* REQUIREMENT *
Within this material, how many lines have the string "client" in them? The answer is a number, with nothing added.

* AVAILABLE DATA *
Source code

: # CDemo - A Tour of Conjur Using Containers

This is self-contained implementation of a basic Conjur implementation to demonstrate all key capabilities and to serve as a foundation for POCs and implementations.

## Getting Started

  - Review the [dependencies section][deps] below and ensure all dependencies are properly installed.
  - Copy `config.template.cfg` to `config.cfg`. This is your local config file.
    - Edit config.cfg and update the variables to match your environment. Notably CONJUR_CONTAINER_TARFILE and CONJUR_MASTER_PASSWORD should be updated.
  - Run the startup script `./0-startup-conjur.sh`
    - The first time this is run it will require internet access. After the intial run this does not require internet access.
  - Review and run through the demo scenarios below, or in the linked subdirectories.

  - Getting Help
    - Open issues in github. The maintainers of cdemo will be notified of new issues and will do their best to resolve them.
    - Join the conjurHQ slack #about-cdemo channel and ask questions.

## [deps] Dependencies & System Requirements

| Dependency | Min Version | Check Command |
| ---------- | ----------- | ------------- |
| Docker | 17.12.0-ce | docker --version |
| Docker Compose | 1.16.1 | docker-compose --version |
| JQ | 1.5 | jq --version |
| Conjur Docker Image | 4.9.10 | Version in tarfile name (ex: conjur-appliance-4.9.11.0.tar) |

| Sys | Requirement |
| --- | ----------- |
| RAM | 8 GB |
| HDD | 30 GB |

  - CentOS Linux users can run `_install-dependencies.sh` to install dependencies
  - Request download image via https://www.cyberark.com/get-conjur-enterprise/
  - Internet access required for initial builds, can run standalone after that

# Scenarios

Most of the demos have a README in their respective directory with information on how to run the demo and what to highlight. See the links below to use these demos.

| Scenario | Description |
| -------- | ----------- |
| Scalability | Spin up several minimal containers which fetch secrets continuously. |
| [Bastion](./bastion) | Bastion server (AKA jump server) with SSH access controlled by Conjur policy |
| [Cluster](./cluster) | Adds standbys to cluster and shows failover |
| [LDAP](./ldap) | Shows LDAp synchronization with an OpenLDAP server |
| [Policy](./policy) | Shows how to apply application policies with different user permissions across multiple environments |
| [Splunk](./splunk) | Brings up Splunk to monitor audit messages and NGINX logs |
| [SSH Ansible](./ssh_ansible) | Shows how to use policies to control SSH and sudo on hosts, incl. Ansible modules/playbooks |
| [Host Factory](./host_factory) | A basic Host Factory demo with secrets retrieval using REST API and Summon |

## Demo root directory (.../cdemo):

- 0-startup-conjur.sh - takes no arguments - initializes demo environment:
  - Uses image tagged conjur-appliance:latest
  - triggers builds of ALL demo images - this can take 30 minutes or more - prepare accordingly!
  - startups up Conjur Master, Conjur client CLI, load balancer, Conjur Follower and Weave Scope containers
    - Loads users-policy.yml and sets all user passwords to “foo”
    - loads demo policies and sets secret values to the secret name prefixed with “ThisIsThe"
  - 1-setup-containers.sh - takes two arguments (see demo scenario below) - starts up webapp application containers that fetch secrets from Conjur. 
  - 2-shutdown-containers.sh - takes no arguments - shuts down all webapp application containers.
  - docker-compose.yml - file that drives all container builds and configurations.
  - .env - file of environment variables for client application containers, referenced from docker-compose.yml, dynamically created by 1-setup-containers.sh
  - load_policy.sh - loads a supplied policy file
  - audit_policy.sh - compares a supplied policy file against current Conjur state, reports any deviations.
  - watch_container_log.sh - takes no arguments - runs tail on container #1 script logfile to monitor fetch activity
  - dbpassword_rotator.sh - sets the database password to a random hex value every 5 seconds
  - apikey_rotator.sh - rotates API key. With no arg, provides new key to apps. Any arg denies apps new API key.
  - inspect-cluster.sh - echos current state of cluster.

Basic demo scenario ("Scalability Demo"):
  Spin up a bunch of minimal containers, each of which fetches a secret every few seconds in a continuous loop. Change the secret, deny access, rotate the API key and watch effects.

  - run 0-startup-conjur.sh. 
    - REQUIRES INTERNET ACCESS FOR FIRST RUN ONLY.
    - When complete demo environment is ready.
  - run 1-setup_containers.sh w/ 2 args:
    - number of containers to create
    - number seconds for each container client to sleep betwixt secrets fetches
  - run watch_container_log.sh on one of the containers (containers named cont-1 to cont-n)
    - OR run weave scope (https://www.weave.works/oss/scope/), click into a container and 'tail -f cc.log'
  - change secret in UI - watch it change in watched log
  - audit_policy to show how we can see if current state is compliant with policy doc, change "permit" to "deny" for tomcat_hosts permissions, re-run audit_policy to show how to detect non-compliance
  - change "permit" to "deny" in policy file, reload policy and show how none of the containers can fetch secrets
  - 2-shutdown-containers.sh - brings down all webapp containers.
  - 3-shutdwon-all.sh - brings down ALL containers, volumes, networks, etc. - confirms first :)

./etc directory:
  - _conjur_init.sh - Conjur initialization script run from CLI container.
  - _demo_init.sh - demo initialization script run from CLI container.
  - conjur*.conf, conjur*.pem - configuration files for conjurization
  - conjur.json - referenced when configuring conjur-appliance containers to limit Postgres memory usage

* TASK ANSWER *
3